Distributed Data Processing with PySpark

From the big data models python curriculum · Updated May 31, 2026

Distributed Data Processing with PySpark

TL;DR

You'll learn how PySpark splits big datasets across multiple machines to process them in parallel. You'll understand RDDs and DataFrames as the two main data structures for distributed computing. You'll write real PySpark code that can scale from your laptop to a 100-node cluster.

1. The Mental Model

When your data gets too big for one machine, PySpark breaks it into chunks and sends those chunks to different computers. Each computer processes its chunk independently, then PySpark combines the results back together. That's the whole idea.

2. The Core Material

What Makes PySpark Different

PySpark is Python's interface to Apache Spark, a distributed computing framework. Unlike pandas which runs on one machine, PySpark automatically spreads your data and computations across multiple machines.

Here's the key difference:

import pandas as pd
# This runs on ONE machine
df_pandas = pd.read_csv("huge_file.csv")  # Might crash if file is too big

from pyspark.sql import SparkSession
# This can run across MANY machines
spark = SparkSession.builder.appName("MyApp").getOrCreate()
df_spark = spark.read.csv("huge_file.csv", header=True)  # Scales automatically

Core Data Structures

PySpark gives you two main ways to work with distributed data:

RDDs (Resilient Distributed Datasets) - The lower-level building blocks:

from pyspark import SparkContext
sc = SparkContext()

# Create an RDD from a list
numbers = sc.parallelize([1, 2, 3, 4, 5, 6, 7, 8])

# Operations are lazy - nothing happens yet
squared = numbers.map(lambda x: x ** 2)
filtered = squared.filter(lambda x: x > 10)

# Action triggers computation across cluster
result = filtered.collect()  # [16, 25, 36, 49, 64]

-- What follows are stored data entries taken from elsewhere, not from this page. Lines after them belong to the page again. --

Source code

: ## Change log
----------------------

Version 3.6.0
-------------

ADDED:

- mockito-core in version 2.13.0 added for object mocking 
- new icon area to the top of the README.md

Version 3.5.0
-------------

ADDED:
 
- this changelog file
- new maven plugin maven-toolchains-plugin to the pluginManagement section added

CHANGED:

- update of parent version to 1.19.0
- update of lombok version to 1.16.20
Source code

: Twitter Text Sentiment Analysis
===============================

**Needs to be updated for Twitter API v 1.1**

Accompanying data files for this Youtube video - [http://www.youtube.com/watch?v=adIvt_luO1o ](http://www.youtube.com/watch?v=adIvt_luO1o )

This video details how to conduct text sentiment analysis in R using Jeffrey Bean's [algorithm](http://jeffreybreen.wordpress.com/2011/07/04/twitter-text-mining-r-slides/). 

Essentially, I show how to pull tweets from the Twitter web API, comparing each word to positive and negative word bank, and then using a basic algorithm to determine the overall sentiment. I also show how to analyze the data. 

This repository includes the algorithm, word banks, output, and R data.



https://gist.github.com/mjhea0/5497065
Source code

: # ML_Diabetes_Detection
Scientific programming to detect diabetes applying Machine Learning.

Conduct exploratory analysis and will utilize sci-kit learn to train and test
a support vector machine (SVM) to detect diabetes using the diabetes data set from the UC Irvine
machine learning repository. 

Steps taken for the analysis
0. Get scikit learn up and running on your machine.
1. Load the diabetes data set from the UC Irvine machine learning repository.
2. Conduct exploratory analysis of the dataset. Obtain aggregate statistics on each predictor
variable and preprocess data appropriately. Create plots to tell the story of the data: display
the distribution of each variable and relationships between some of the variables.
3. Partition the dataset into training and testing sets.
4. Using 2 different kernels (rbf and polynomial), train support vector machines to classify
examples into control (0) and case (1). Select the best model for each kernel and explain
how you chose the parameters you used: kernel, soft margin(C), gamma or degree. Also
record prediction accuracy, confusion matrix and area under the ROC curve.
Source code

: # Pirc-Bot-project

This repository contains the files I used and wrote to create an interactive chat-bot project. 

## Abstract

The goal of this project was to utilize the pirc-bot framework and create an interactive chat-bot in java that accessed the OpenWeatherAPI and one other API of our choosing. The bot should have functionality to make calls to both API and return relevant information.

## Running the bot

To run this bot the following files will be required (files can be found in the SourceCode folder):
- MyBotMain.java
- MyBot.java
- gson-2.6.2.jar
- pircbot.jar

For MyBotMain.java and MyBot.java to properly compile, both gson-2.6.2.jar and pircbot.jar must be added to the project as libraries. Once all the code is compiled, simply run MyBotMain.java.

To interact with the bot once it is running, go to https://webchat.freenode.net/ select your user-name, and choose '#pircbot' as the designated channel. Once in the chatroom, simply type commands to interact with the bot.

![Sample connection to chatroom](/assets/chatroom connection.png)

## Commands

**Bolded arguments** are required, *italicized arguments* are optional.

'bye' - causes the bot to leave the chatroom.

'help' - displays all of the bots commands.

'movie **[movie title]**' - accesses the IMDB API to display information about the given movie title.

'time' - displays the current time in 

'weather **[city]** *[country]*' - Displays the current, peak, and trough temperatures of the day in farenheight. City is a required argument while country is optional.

DataFrames - The high-level, SQL-like interface:

from pyspark.sql import SparkSession
from pyspark.sql.functions import col, avg, count

spark = SparkSession.builder.appName("Analysis").getOrCreate()

# Read data (automatically distributed)
df = spark.read.option("header", True).csv("sales_data.csv")

# Operations look like pandas but run distributed
result = df.groupBy("region") \
          .agg(avg("sales").alias("avg_sales"), 
               count("*").alias("total_orders")) \
          .orderBy("avg_sales", ascending=False)

# Show results
result.show()

Lazy Evaluation and Actions

PySpark uses lazy evaluation - it builds up a plan of what to do but doesn't actually do it until you ask for results:

# These are TRANSFORMATIONS - no computation happens
df1 = spark.read.csv("data.csv")
df2 = df1.filter(col("age") > 18)
df3 = df2.select("name", "salary")

# These are ACTIONS - trigger actual computation
df3.show()           # Display results
df3.count()          # Count rows
df3.collect()        # Bring all data to driver
df3.write.csv("output/")  # Save to files
graph LR
    A["Raw Data"] --> B["Filter Transform"]
    B --> C["Select Transform"]
    C --> D["Group Transform"]
    D --> E["Action: show()"]
    E --> F["Results"]

    style A fill:#e1f5fe
    style F fill:#c8e6c9
    style E fill:#fff3e0

Key Functions You'll Use Daily

Data Loading:

# CSV files
df = spark.read.option("header", True).csv("path/to/file.csv")

# JSON files
df = spark.read.json("path/to/file.json")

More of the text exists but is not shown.